爱丁堡NLP课程Python练习题CPSLP: Assignment

CPSLP: Assignment 1

Imagine you are a Data Scientist working for the National Records of Scotland Government Office. You have been asked you to investigate and prepare a report on the recent trends in names that parents are choosing.

You have been given 2 files, the first of which is called scotbabies2015.txt This file contains a list of all the first names of babies born in Scotland in 2015 in random order. The format of the file is as follows (fields are separated by a single tab):

FIRSTNAME GENDER

For example, the first four lines in the file are:

 Jackson BOY

Briar-Rose GIRL

Sophie GIRL

Skylar GIRL

The first part of your task is to create a module called babynames.py which contains a class called Babies. This class should contain some internal attribute(s) to store information from the input file. You will have to decide the data-structure(s) for the attribute(s) so that it can represent the baby names, the associated gender and the count (frequency) of that name. You can use any combination of dictionaries, lists and tuples to design this data-structure.

 

Your class should contain an init (self, filename) constructor, taking a file name as an argument. This should call a method called read_names_from_file(self, filename), which should parse the file and populate your chosen data structure with the contents. By doing this, your class will then have some kind of internal way of representing and storing the data. You should then add the following methods to the class in order to access that data in meaningful ways:

  • get_total_births(self, gender=None)

    Returns an int of the total number of babies born. (note: *return*, not print, the answers!)

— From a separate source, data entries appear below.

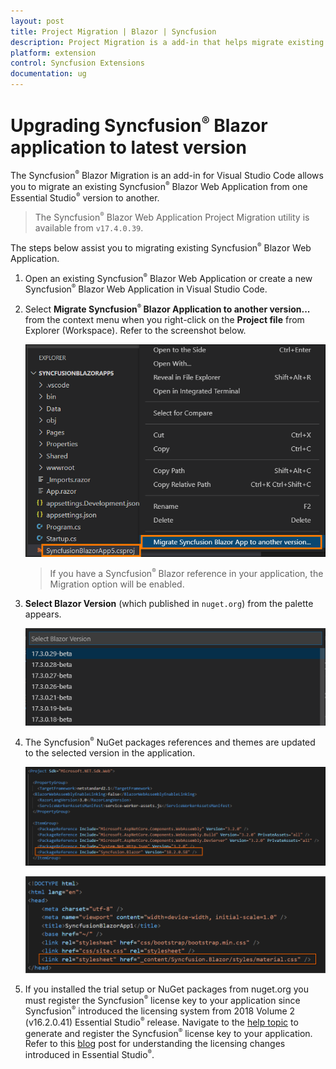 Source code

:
 ```yaml
---
layout: post
title: Project Migration | Blazor | Syncfusion
description: Project Migration is a add-in that helps migrate existing Syncfusion Blazor project from one Syncfusion version to another version
platform: extension
control: Syncfusion Extensions
documentation: ug
---
```


# Upgrading Syncfusion<sup style="font-size:70%">&reg;</sup> Blazor application to latest version

The Syncfusion<sup style="font-size:70%">&reg;</sup> Blazor Migration is an add-in for Visual Studio Code allows you to migrate an existing Syncfusion<sup style="font-size:70%">&reg;</sup> Blazor Web Application from one Essential Studio<sup style="font-size:70%">&reg;</sup> version to another.

   > The Syncfusion<sup style="font-size:70%">&reg;</sup> Blazor Web Application Project Migration utility is available from `v17.4.0.39`.

The steps below assist you to migrating existing Syncfusion<sup style="font-size:70%">&reg;</sup> Blazor Web Application.

1. Open an existing Syncfusion<sup style="font-size:70%">&reg;</sup> Blazor Web Application or create a new Syncfusion<sup style="font-size:70%">&reg;</sup> Blazor Web Application in Visual Studio Code.

2. Select **Migrate Syncfusion<sup style="font-size:70%">&reg;</sup> Blazor Application to another version...** from the context menu when you right-click on the **Project file** from Explorer (Workspace). Refer to the screenshot below.

    ![Migration add-in](images/Migration.PNG)

    >  If you have a Syncfusion<sup style="font-size:70%">&reg;</sup> Blazor reference in your application, the Migration option will be enabled.

3. **Select Blazor Version** (which published in `nuget.org`) from the palette appears.

    ![Select Blazor Version](images/VersionSelection.PNG)

4. The Syncfusion<sup style="font-size:70%">&reg;</sup> NuGet packages references and themes are updated to the selected version in the application.

    ![NuGetPackage](images/NuGetPackage.png)

    ![CDNLink](images/CDNLink.png)

5. If you installed the trial setup or NuGet packages from nuget.org you must register the Syncfusion<sup style="font-size:70%">&reg;</sup> license key to your application since Syncfusion<sup style="font-size:70%">&reg;</sup> introduced the licensing system from 2018 Volume 2 (v16.2.0.41) Essential Studio<sup style="font-size:70%">&reg;</sup> release. Navigate to the [help topic](https://help.Syncfusion.com/common/essential-studio/licensing/license-key#how-to-generate-Syncfusion-license-key) to generate and register the Syncfusion<sup style="font-size:70%">&reg;</sup> license key to your application. Refer to this [blog](https://www.Syncfusion.com/blogs/post/whats-new-in-2018-volume-2.aspx) post for understanding the licensing changes introduced in Essential Studio<sup style="font-size:70%">&reg;</sup>.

  • get_names_beginning_with(self, first_char, gender=None) Takes as input a string containing a single character and returns an alphabetically sorted list of baby names that start with that character.

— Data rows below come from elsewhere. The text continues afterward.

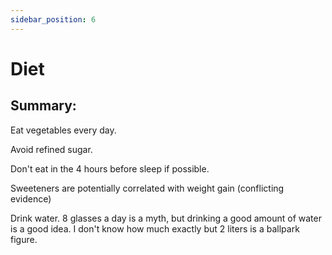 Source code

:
 ```yaml
---
sidebar_position: 6
---
```


# Diet

## Summary:

Eat vegetables every day.

Avoid refined sugar.

Don't eat in the 4 hours before sleep if possible.

Sweeteners are potentially correlated with weight gain (conflicting evidence)

Drink water. 8 glasses a day is a myth, but drinking a good amount of water 
is a good idea. I don't know how much exactly but 2 liters is a ballpark figure.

  • get_top_N(self, N, gender=None)

    Takes a positive integer N and returns a list of tuples of the top N names [(name1,count1), (name2,count2), ...] ordered from most-common to least-common.

  • get_gender_ratio(self, gender)

    Returns a suitable data type representing the result of the following equation: (number babies of given gender) / (total number of births)

    Note that some methods include the optional argument “gender”. You should design these methods to handle the case when this argument is optionally set to either the string "BOY" or "GIRL" such that the output is restricted to that gender - e.g. get_total_births(gender=“GIRL") would return the total number of girls born.

    Notice some names such as ‘Jamie’ can be "BOY" or “GIRL".

    The second file you have been given is called namesdb.txt. This file contains a list of names, with their gender, origin and meaning. For example, in the sample lines

    James M English, Replace

    Savanna F Spanish, From the open plain

    the name “James” is a male name of English origin which has a meaning related to “Replace”. The name “Savanna” is a female name of Spanish origin, which has a meaning related to “From the open plain.”

    Your second related task is to estimate the proportions of the different origins of the names which have been given to babies in 2015. To do this, you should add the following 2 methods to your Babies class:

  • read_origins_from_file(self, origins_filename)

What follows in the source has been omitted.